1859–1861

I

Отъезд на работу

К 1859 году мечты мои о Петербурге становились все неотступнее; только бы добраться и увидеть Академию художеств…

Мне достали новый устав Академии, и я принялся готовиться по нем. Только бы заработать денег на дорогу и ехать, ехать, ехать, хотя бы сначала до Москвы!

Мне было пятнадцать лет, и тогда уже так же везло, как и впоследствии: я всегда был скоро отличаем, и моя благодетельная судьба не скупилась одаривать славой мои труды в искусстве. Часто мне даже совестно становилось за незаслуженность моего счастья.
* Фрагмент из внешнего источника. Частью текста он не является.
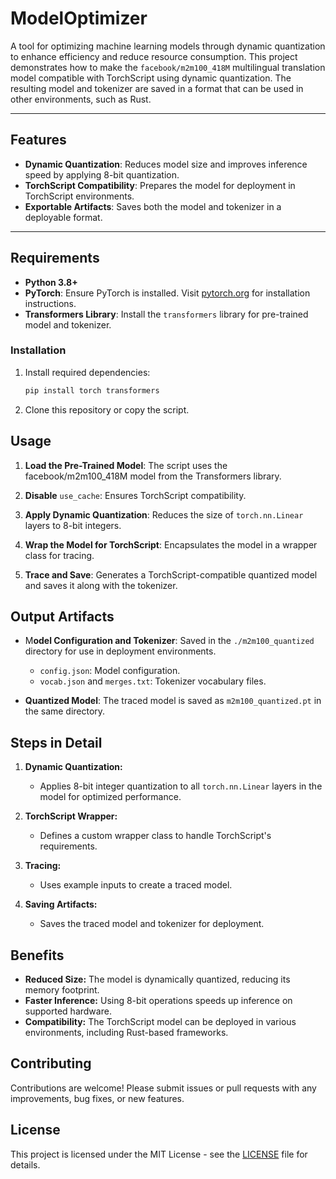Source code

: # ModelOptimizer

A tool for optimizing machine learning models through dynamic quantization to enhance efficiency and reduce resource consumption.
This project demonstrates how to make the `facebook/m2m100_418M` multilingual translation model compatible with TorchScript using dynamic quantization. The resulting model and tokenizer are saved in a format that can be used in other environments, such as Rust.

---

## Features

- **Dynamic Quantization**: Reduces model size and improves inference speed by applying 8-bit quantization.
- **TorchScript Compatibility**: Prepares the model for deployment in TorchScript environments.
- **Exportable Artifacts**: Saves both the model and tokenizer in a deployable format.

---

## Requirements

- **Python 3.8+**
- **PyTorch**: Ensure PyTorch is installed. Visit [pytorch.org](https://pytorch.org/get-started/locally/) for installation instructions.
- **Transformers Library**: Install the `transformers` library for pre-trained model and tokenizer.

### Installation

1. Install required dependencies:
   ```bash
   pip install torch transformers
   ```

2. Clone this repository or copy the script.

## Usage

1. **Load the Pre-Trained Model**: The script uses the facebook/m2m100_418M model from the Transformers library.

2. **Disable** `use_cache`: Ensures TorchScript compatibility.

3. **Apply Dynamic Quantization**: Reduces the size of `torch.nn.Linear` layers to 8-bit integers.

4. **Wrap the Model for TorchScript**: Encapsulates the model in a wrapper class for tracing.

5. **Trace and Save**: Generates a TorchScript-compatible quantized model and saves it along with the tokenizer.

## Output Artifacts

- M**odel Configuration and Tokenizer**: Saved in the `./m2m100_quantized` directory for use in deployment environments.

    - `config.json`: Model configuration.
    - `vocab.json` and `merges.txt`: Tokenizer vocabulary files.

- **Quantized Model**: The traced model is saved as `m2m100_quantized.pt` in the same directory.

## Steps in Detail

1. **Dynamic Quantization:**
    - Applies 8-bit integer quantization to all `torch.nn.Linear` layers in the model for optimized performance.

2. **TorchScript Wrapper:**
    - Defines a custom wrapper class to handle TorchScript's requirements.

3. **Tracing:** 
    - Uses example inputs to create a traced model.

4. **Saving Artifacts:**
    - Saves the traced model and tokenizer for deployment.

## Benefits

- **Reduced Size:** The model is dynamically quantized, reducing its memory footprint.
- **Faster Inference:** Using 8-bit operations speeds up inference on supported hardware.
- **Compatibility:** The TorchScript model can be deployed in various environments, including Rust-based frameworks.


## Contributing

Contributions are welcome! Please submit issues or pull requests with any improvements, bug fixes, or new features.

## License

This project is licensed under the MIT License - see the [LICENSE](LICENSE) file for details.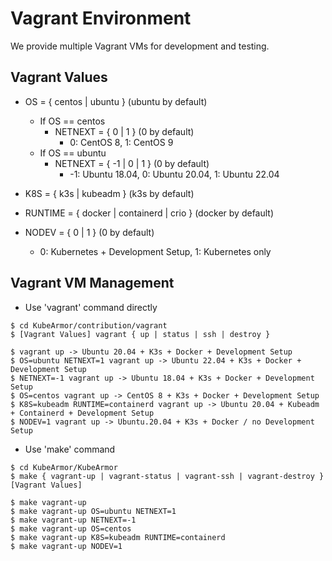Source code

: # Vagrant Environment

We provide multiple Vagrant VMs for development and testing.

## Vagrant Values

- OS = { centos | ubuntu } (ubuntu by default)
    - If OS == centos
        - NETNEXT = { 0 | 1 } (0 by default)
            - 0: CentOS 8, 1: CentOS 9
    - If OS == ubuntu
        - NETNEXT = { -1 | 0 | 1 } (0 by default)
            - -1: Ubuntu 18.04, 0: Ubuntu 20.04, 1: Ubuntu 22.04

- K8S = { k3s | kubeadm } (k3s by default)

- RUNTIME = { docker | containerd | crio } (docker by default)

- NODEV = { 0 | 1 } (0 by default)
    - 0: Kubernetes + Development Setup, 1: Kubernetes only

## Vagrant VM Management

- Use 'vagrant' command directly

```
$ cd KubeArmor/contribution/vagrant
$ [Vagrant Values] vagrant { up | status | ssh | destroy }
```

```
$ vagrant up -> Ubuntu 20.04 + K3s + Docker + Development Setup
$ OS=ubuntu NETNEXT=1 vagrant up -> Ubuntu 22.04 + K3s + Docker + Development Setup
$ NETNEXT=-1 vagrant up -> Ubuntu 18.04 + K3s + Docker + Development Setup
$ OS=centos vagrant up -> CentOS 8 + K3s + Docker + Development Setup
$ K8S=kubeadm RUNTIME=containerd vagrant up -> Ubuntu 20.04 + Kubeadm + Containerd + Development Setup
$ NODEV=1 vagrant up -> Ubuntu.20.04 + K3s + Docker / no Development Setup
```

- Use 'make' command

```
$ cd KubeArmor/KubeArmor
$ make { vagrant-up | vagrant-status | vagrant-ssh | vagrant-destroy } [Vagrant Values]
```

```
$ make vagrant-up
$ make vagrant-up OS=ubuntu NETNEXT=1
$ make vagrant-up NETNEXT=-1
$ make vagrant-up OS=centos
$ make vagrant-up K8S=kubeadm RUNTIME=containerd
$ make vagrant-up NODEV=1
```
Еще когда мальчиком лет двенадцати-тринадцати я копировал на железе икону Александра Невского у своего учителя живописца Бунакова, к нему приехал однажды некий академик Ленник из Полтавы с целью пригласить кого-нибудь из Чугуевских живописцев для своих иконостасных работ.

Вошедши в нашу мастерскую, где работало два мастера, хозяин и я, немец Ленник остановился за моей спиною и стал без удержу выражать свое восхищение по поводу того, как у меня ходит в руке кисть (я как раз раскладывал серыми тонами по глобусу).

— Ах, какой кароший малчик! Смотрите, как у него кисть работает!.. Ай-ай, отдайте мне этого малчика, я вас очень, очень прошу…

И сейчас же обратился ко мне и стал уговаривать отпроситься у родителей и ехать с ним в Полтаву.

— Я вас не оставит, я вас в Академию поместит… ваш не будет проиграль, — выграль будет.

Бунаков отказался ехать к нему: он был и в Чугуеве завален работой.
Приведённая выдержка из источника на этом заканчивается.